Koma.id | Jakarta – Aksi manuver berbahaya yang dilakukan sebuah mobil travel di ruas Tol Jakarta-Cikampek pada Minggu (19/04) sore terekam kamera dashcam dan nyaris menyebabkan kecelakaan. Rekaman tersebut kemudian viral di media sosial dan menuai kecaman luas dari masyarakat.
Dalam video, kendaraan travel terlihat melakukan manuver berisiko tinggi, termasuk berpindah jalur secara mendadak dan memepet kendaraan lain. Tindakan tersebut dinilai membahayakan keselamatan pengguna jalan lain.
Sejumlah warganet mengaku memiliki pengalaman serupa. “Udh 2x naik travel ke Bandung, pertama Bhisa ke-2 Daytrans, dan dua-duanya sama aja, sampe saya gak berhenti dzikir selama perjalanan saking takutnya,” tulis seorang pengguna media sosial. Ada pula yang mengaku pernah ditabrak travel dan tidak mendapat tanggung jawab dari pihak perusahaan.
Pengadilan Militer Jatuhkan Vonis 1,5 hingga 3 Tahun kepada Penyiram Air Keras Andrie Yunus
Komentar lain menyebutkan banyak sopir travel yang mengemudi ugal-ugalan demi mengejar target waktu. “Saya udh pernah naik travel dari mulai Daytrans, Bhisa, Selamet, Lintas, semua sama aja nyetirnya kayak begitu, kayak mau terbang di tol,” tulis warganet lain.
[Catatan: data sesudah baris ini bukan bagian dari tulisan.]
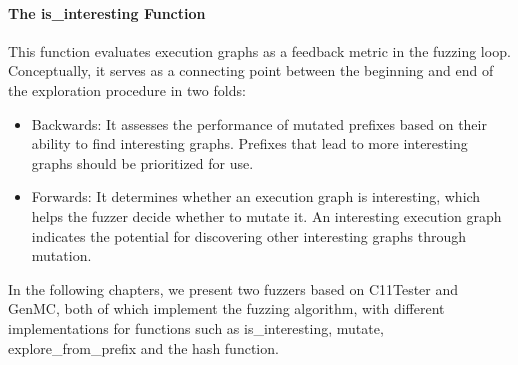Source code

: \paragraph*{The is\_interesting Function} 
This function evaluates execution graphs as a feedback metric in the fuzzing loop. Conceptually, it serves as a connecting point between the beginning and end of the exploration procedure in two folds:
\begin{itemize}
    \item Backwards: It assesses the performance of mutated prefixes based on their ability to find interesting graphs. Prefixes that lead to more interesting graphs should be prioritized for use.
    \item Forwards: It determines whether an execution graph is interesting, which helps the fuzzer decide whether to mutate it. An interesting execution graph indicates the potential for discovering other interesting graphs through mutation.
\end{itemize}

 




In the following chapters, we present two fuzzers based on C11Tester and GenMC, both of which implement the fuzzing algorithm, with different implementations for functions such as is\_interesting, mutate,  explore\_from\_prefix and the hash function.













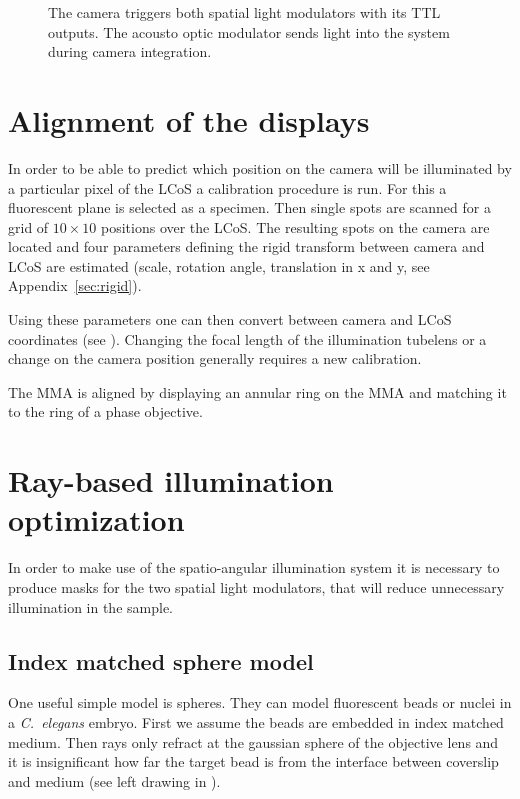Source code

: \begin{figure}[!hbt]
  \centering
  
  \caption{The camera triggers both spatial light modulators with its
    TTL outputs. The acousto optic modulator sends light into the
    system during camera integration.}
  \label{fig:memi-electronics}
\end{figure}

\section{Alignment of the displays}

In order to be able to predict which position on the camera will be
illuminated by a particular pixel of the LCoS a calibration procedure
is run. For this a fluorescent plane is selected as a specimen. Then
single spots are scanned for a grid of $10\times10$ positions over the
LCoS. The resulting spots on the camera are located and four
parameters defining the rigid transform between camera and LCoS are
estimated (scale, rotation angle, translation in x and y, see
Appendix~\ref{sec:rigid}).

Using these parameters one can then convert between camera and LCoS
coordinates (see ). Changing the focal
length of the illumination tubelens or a change on the camera position
generally requires a new calibration.


The MMA is aligned by displaying an annular ring on the MMA and
matching it to the ring of a phase objective.


\section{Ray-based illumination optimization}
In order to make use of the spatio-angular illumination system it is
necessary to produce masks for the two spatial light modulators, that
will reduce unnecessary illumination in the sample.

\subsection{Index matched sphere model}
\label{sec:shadow-map}
One useful simple model is spheres. They can model fluorescent beads
or nuclei in a \emph{C.~elegans} embryo. First we assume the beads are
embedded in index matched medium. Then rays only refract at the
gaussian sphere of the objective lens and it is insignificant how far
the target bead is from the interface between coverslip and medium
(see left drawing in ).


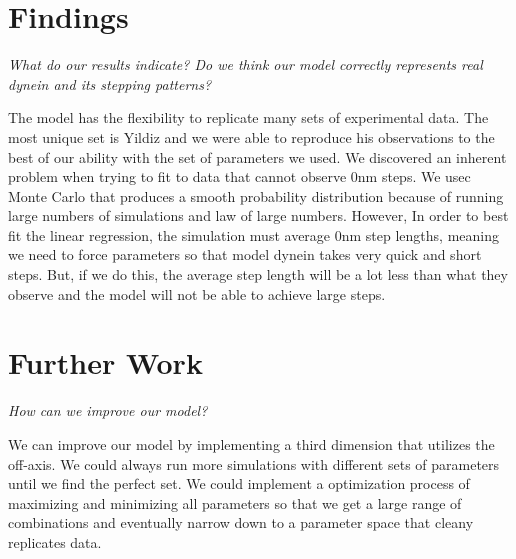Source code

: \section{Findings}
\textit{What do our results indicate? Do we think our model correctly represents real dynein and its stepping patterns?}

The model has the flexibility to replicate many sets of experimental data. The most unique set is Yildiz and we were able to reproduce his observations to the best of our ability with the set of parameters we used. We discovered an inherent problem when trying to fit to data that cannot observe 0nm steps. We usec Monte Carlo that produces a smooth probability distribution because of running large numbers of simulations and law of large numbers. However, In order to best fit the linear regression, the simulation must average 0nm step lengths, meaning we need to force parameters so that model dynein takes very quick and short steps. But, if we do this, the average step length will be a lot less than what they observe and the model will not be able to achieve large steps. 



\section{Further Work}
\textit{How can we improve our model?}

We can improve our model by implementing a third dimension that utilizes the off-axis. We could always run more simulations with different sets of parameters until we find the perfect set. We could implement a optimization process of maximizing and minimizing all parameters so that we get a large range of combinations and eventually narrow down to a parameter space that cleany replicates data.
Bentuk Manuver Berbahaya yang Dilaporkan
- Menyalip lewat bahu jalan dengan kecepatan tinggi.
- Berkendara tidak stabil, berpindah jalur sembarangan.
- Ngeblong dengan mengambil jalur berlawanan.
- Membuntuti dan bahkan menyerang pengemudi lain di rest area.
Risiko dan Dampak
- Potensi kecelakaan fatal.
- Kepanikan bagi pengendara lain.
- Kerusakan kendaraan akibat terserempet.
Masyarakat berharap pihak berwenang menindak tegas sopir travel yang ugal-ugalan demi mencegah kecelakaan di jalan tol. Polisi lalu lintas diimbau untuk meningkatkan pengawasan serta menindak pelanggaran yang membahayakan keselamatan pengguna jalan.
Kasus ini menjadi pengingat bahwa keselamatan berkendara harus menjadi prioritas utama, terutama bagi pengemudi angkutan umum yang membawa penumpang dalam jumlah besar.